Serious Cardiac Outcomes and Physician Estimation of Risk in Emergency Department Patients With Presyncope Versus Syncope
- PMID: 40990887
- PMCID: PMC12462893
- DOI: 10.1016/j.annemergmed.2025.08.014
Serious Cardiac Outcomes and Physician Estimation of Risk in Emergency Department Patients With Presyncope Versus Syncope
Abstract
Study objective: Previous research suggests that the short-term incidence of adverse events is similar in emergency department (ED) patients with presyncope and syncope. However, admission rates for presyncope are lower, which could imply clinicians underestimate its risk. We sought to compare physician risk estimates and the 30-day rate of serious cardiac outcomes between patients with syncope and presyncope.

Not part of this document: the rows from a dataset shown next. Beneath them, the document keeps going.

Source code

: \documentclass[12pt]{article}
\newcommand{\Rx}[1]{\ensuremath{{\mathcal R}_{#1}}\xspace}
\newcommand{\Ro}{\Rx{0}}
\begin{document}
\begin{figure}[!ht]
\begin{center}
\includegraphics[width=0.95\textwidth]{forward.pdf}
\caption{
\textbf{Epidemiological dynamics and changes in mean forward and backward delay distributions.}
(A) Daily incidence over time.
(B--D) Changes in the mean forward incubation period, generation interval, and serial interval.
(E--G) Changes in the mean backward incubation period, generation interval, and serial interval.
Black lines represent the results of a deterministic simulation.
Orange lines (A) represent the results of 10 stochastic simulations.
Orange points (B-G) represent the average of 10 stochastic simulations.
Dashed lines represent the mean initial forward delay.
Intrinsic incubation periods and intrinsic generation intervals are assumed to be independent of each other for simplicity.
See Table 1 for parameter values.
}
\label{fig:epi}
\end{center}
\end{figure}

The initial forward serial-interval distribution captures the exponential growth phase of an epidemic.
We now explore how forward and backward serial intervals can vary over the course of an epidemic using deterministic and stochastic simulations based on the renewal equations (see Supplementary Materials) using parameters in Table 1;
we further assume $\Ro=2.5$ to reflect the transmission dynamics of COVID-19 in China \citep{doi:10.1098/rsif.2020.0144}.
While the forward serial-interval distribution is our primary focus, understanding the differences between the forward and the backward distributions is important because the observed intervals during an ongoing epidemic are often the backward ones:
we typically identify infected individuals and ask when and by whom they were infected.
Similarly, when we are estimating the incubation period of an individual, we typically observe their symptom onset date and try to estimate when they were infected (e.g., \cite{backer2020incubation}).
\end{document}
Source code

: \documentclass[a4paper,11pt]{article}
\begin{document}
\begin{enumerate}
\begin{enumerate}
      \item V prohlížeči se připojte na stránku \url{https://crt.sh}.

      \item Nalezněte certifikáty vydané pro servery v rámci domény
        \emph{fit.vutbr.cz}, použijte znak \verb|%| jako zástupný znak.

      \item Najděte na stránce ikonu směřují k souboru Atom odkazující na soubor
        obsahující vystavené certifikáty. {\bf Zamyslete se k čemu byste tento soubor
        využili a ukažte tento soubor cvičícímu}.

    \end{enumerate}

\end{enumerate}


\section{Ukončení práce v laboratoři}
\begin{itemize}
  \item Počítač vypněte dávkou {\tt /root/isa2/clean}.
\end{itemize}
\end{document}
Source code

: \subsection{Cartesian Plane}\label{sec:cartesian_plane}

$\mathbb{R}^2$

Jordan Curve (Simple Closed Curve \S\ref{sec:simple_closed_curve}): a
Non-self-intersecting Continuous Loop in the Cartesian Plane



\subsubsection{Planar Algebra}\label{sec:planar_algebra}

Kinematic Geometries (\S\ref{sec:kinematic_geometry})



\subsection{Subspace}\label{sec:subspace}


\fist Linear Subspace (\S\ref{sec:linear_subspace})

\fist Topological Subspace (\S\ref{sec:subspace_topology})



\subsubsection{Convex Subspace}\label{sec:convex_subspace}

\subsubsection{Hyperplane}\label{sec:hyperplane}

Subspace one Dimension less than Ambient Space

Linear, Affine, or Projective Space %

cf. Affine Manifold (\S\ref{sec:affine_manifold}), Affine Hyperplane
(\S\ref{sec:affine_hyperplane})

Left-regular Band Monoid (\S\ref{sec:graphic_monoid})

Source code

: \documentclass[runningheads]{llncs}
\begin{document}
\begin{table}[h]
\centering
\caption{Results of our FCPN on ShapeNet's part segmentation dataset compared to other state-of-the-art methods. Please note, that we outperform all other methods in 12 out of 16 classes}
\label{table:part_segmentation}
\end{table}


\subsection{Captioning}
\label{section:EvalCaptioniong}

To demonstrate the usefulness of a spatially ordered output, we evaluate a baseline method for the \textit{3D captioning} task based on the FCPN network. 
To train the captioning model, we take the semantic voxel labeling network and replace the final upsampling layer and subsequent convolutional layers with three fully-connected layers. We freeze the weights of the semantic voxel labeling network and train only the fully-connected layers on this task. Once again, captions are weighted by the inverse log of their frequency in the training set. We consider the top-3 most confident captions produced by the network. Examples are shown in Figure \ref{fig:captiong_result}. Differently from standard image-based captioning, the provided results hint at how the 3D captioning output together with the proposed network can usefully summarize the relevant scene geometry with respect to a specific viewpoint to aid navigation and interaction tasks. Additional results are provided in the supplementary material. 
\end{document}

Methods: We conducted a secondary analysis of a prospective, observational, multicenter study of patients aged ≥40 years presenting to ED with presyncope or syncope. Patients with serious ED diagnoses were excluded. Descriptive statistics and multivariable regression analyses were used to compare the physician-estimated risk, ED disposition, and 30-day rate of adverse outcomes.
Results: Of the 1,263 patients analyzed, 721 (57%) had syncope and 542 (43%) had presyncope. Baseline characteristics were similar between groups. At 30 days, 34 (4.7%) syncope patients and 28 (5.2%) presyncope patients experienced a serious cardiac outcome; logistic regression showed no difference in the odds (odds ratio 1.13; 95% confidence interval 0.66 to 1.79) of serious cardiac outcomes between syncope and presyncope patients. The mean physician-estimated risk of serious cardiac outcomes was 7.6% in syncope, versus 5.3% in presyncope (risk difference 2.3% [0.89%, 3.7%]); this difference remained significant after adjustment for clinical characteristics. Admission rate was lower in presyncope, 38.2% versus 49.5% (risk difference 11.3% [1.2%, 21.5%]).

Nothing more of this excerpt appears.